### Provided data

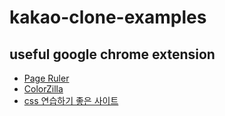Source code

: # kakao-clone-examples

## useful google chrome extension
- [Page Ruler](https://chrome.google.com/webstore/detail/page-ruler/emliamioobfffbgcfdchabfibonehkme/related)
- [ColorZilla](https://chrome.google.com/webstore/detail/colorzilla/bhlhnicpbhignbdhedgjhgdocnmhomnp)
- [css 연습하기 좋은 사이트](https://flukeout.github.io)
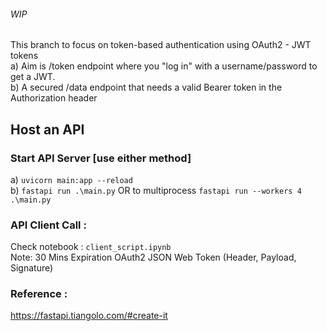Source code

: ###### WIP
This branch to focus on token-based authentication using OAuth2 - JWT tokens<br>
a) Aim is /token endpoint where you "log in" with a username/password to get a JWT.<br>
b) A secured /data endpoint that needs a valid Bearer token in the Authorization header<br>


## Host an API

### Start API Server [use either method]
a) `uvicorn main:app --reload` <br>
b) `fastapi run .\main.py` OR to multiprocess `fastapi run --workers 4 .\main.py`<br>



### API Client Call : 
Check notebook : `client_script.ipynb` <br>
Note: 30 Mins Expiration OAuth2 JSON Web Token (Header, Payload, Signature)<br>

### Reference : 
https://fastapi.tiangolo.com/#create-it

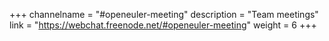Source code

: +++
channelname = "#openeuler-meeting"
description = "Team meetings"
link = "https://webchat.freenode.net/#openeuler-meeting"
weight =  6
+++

### Exercise
Your answer should be a number only: the count of lines above in which the string "detail" appears.

### Task solution
2